Já o número de mulheres que recorreram por iniciativa própria à Clínica dos Arcos para fazer a Interrupção Voluntária da Gravidez (IVG) tem-se mantido estável em cerca de mil por ano.
Segundo o Relatório de Análise dos Registos das Interrupções da Gravidez da Direção-Geral da Saúde, em 2022, registaram-se 15.870 IVG, mais 15% face ao ano anterior.
“Em 2022, apesar de a maior parte das interrupções da gravidez por opção da mulher nas primeiras 10 semanas de gravidez continuarem a ser realizadas em instituições públicas, a percentagem registada foi de 68,6%, diminuindo ligeiramente relativamente aos anos anteriores”, lê-se no documento
Numa conferência de imprensa da UMAR em Lisboa sobre o referendo de 11 de fevereiro de 2007 pela despenalização do aborto e a aplicação da lei, a ginecologista-obstetra Maria José Alves defendeu que o SNS tem de garantir esta resposta às mulheres.
“Não vamos diabolizar aquilo que a Clínica dos Arcos faz, só que eu acho que o Serviço Nacional de Saúde tem de ser o garante das boas práticas”, além de ser “a garantia de que as mulheres, quando recorrem ao aborto, têm também serviços de contraceção” de acordo com a sua escolha para evitar outra gravidez não desejada.
Maria José Alves adiantou que “muitas vezes”, quando há carências de profissionais nos hospitais, a realização da IVG passa “para segundo plano e os médicos são destacados para outras tarefas”.
Outro problema é a objeção de consciência, disse Maria José Alves.
A especialista defende que os médicos devem declarar por escrito à direção de cada instituição se são ou não objetores de consciência para que os serviços possam saber se têm “pessoal suficiente para dar seguimento aos procedimentos que forem necessários”.
Para a médica, os hospitais que necessitam de aumentar os recursos nas consultas de IVG devem abrir um concurso para médicos que não sejam objetores de consciência.
“Às vezes as pessoas pensam que isto é discriminar os objetores de consciência, mas na realidade não é. Se as pessoas precisarem de um médico que faça ecografias”, abrem um concurso para esse perfil, exemplificou Maria José Alves na conferência de imprensa, em que estiveram também Ana campos e Idalina Rodrigues, médicas que estiveram envolvidas na luta pela despenalização do aborto.
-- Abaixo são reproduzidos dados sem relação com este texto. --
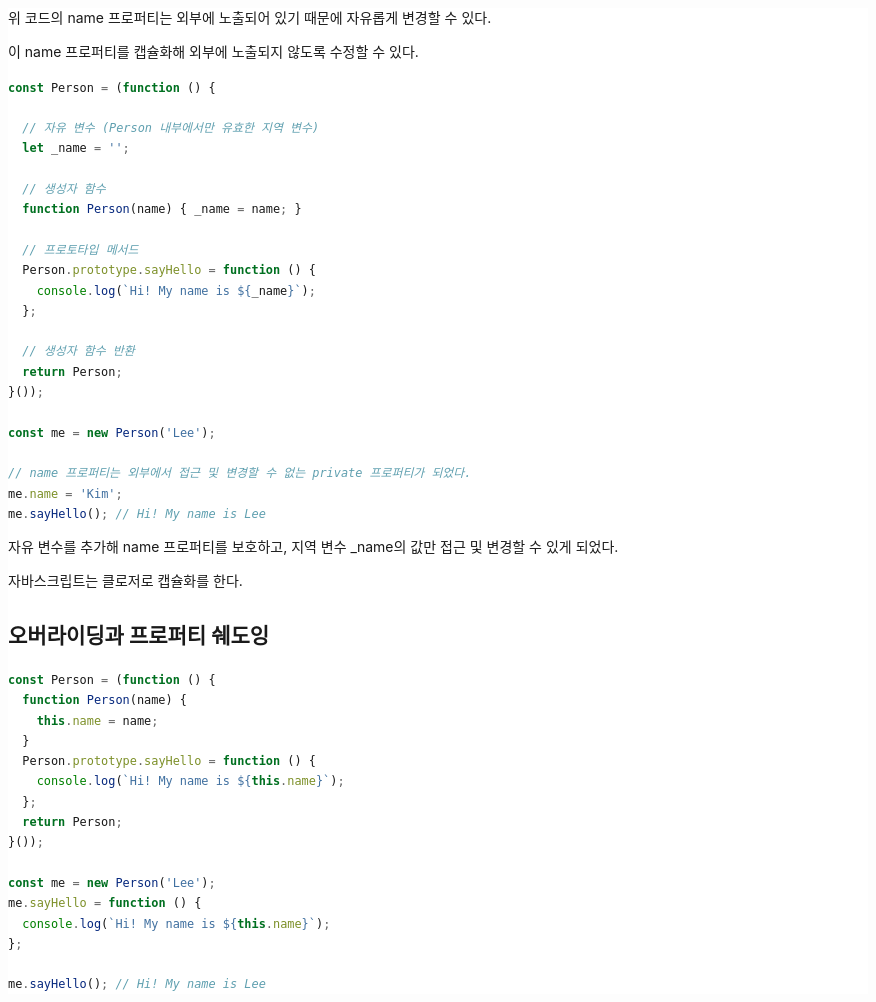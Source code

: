 위 코드의 name 프로퍼티는 외부에 노출되어 있기 때문에 자유롭게 변경할 수 있다.

이 name 프로퍼티를 캡슐화해 외부에 노출되지 않도록 수정할 수 있다.

```javascript
const Person = (function () {
  
  // 자유 변수 (Person 내부에서만 유효한 지역 변수)
  let _name = '';
  
  // 생성자 함수
  function Person(name) { _name = name; }
  
  // 프로토타입 메서드
  Person.prototype.sayHello = function () {
    console.log(`Hi! My name is ${_name}`);
  };
  
  // 생성자 함수 반환
  return Person;
}());

const me = new Person('Lee');

// name 프로퍼티는 외부에서 접근 및 변경할 수 없는 private 프로퍼티가 되었다.
me.name = 'Kim';
me.sayHello(); // Hi! My name is Lee
```

자유 변수를 추가해 name 프로퍼티를 보호하고, 지역 변수 _name의 값만 접근 및 변경할 수 있게 되었다.

자바스크립트는 클로저로 캡슐화를 한다.



## 오버라이딩과 프로퍼티 쉐도잉

```javascript
const Person = (function () {
  function Person(name) {
    this.name = name;
  }
  Person.prototype.sayHello = function () {
    console.log(`Hi! My name is ${this.name}`);
  };
  return Person;
}());

const me = new Person('Lee');
me.sayHello = function () {
  console.log(`Hi! My name is ${this.name}`);
};

me.sayHello(); // Hi! My name is Lee
```
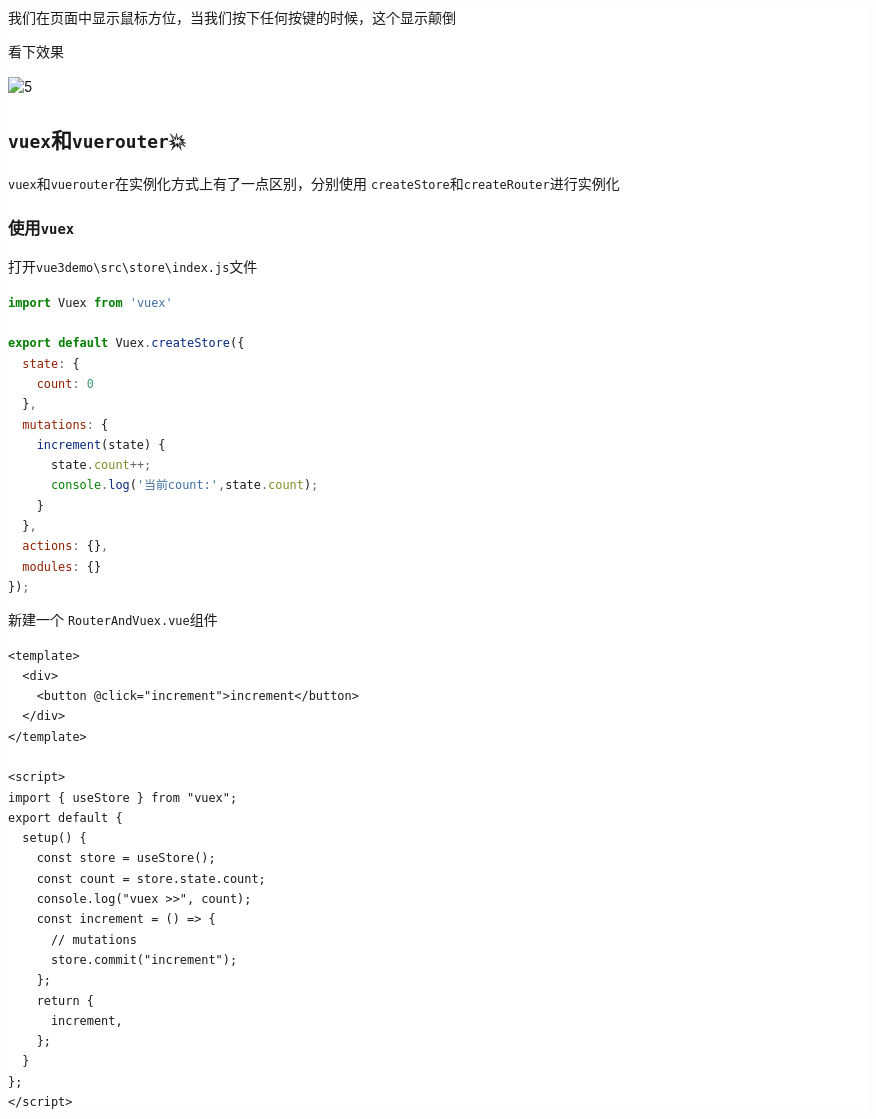 我们在页面中显示鼠标方位，当我们按下任何按键的时候，这个显示颠倒

看下效果

![5](https://img.lookroot.cn/blog/202005/19/164315-405925.gif)

## `vuex`和`vuerouter`:boom:

`vuex`和`vuerouter`在实例化方式上有了一点区别，分别使用 `createStore`和`createRouter`进行实例化

### 使用`vuex`

打开`vue3demo\src\store\index.js`文件

```javascript
import Vuex from 'vuex'

export default Vuex.createStore({
  state: {
    count: 0
  },
  mutations: {
    increment(state) {
      state.count++;
      console.log('当前count:',state.count);
    }
  },
  actions: {},
  modules: {}
});
```

新建一个 `RouterAndVuex.vue`组件

```vue
<template>
  <div>
    <button @click="increment">increment</button>
  </div>
</template>

<script>
import { useStore } from "vuex";
export default {
  setup() {
    const store = useStore();
    const count = store.state.count;
    console.log("vuex >>", count);
    const increment = () => {
      // mutations
      store.commit("increment");
    };
    return {
      increment,
    };
  }
};
</script>
```
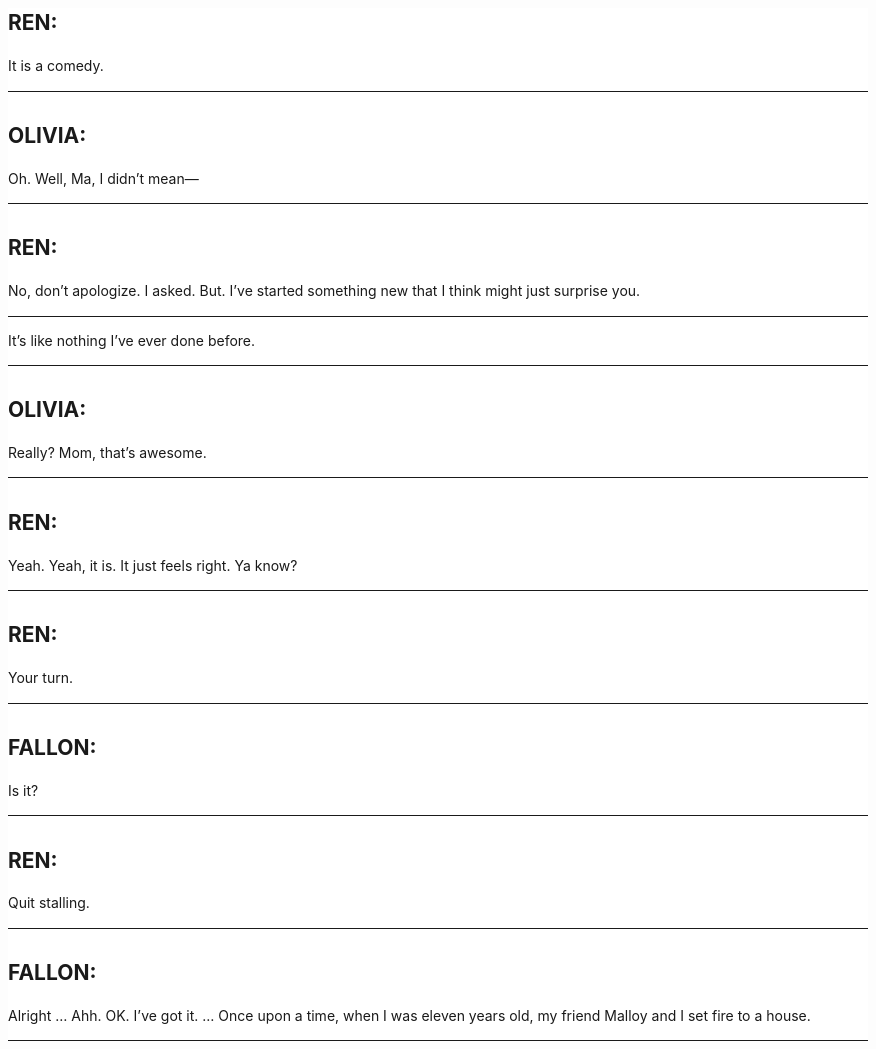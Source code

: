 
## REN:
It is a comedy.

---

## OLIVIA:
Oh. Well, Ma, I didn’t mean—

---

## REN:
No, don’t apologize. I asked. But. I’ve started something new that I think might just surprise you.

---

It’s like nothing I’ve ever done before.

---

## OLIVIA:
Really? Mom, that’s awesome.

---

## REN:
Yeah. Yeah, it is. It just feels right. Ya know?

---

## REN:
Your turn.

---

## FALLON:
Is it?

---

## REN:
Quit stalling.

---

## FALLON:
Alright … Ahh. OK. I’ve got it. … Once upon a time, when I was eleven years old, my friend Malloy and I set fire to a house.

---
Ana Campos defendeu, por seu turno, “a contabilização correta” de todos os objetores de consciência no SNS para que as estruturas de saúde possam responder “em tempo útil” a um direito das mulheres.
Para a especialista, “não é admissível que haja serviços inteiros com objetores de consciência”, como acontece, por exemplo, em dois hospitais em Lisboa e Vale do Tejo.
Ana Campos apelou ainda para que seja refeita a rede de referenciação, que já não existe em Portugal, para que todos os técnicos que atendem as mulheres saibam responder e indicar-lhes “o sítio devido, respeitando a individualidade de cada pessoa” e o sigilo.
Já a vice-presidente da UMAR, Idalina Rodrigues, lembrou que a despenalização do aborto até às 10 semanas no SNS foi “uma vitória” para as mulheres e “um passo de gigante na sua autonomia na saúde sexual e obstétrica”.
“Por isso, nós pensamos que não podemos deixar passar esta grande vitória, porque olhar o passado com os olhos postos no futuro permitirá às mulheres ganharem a força para seguir em frente”, declarou a médica.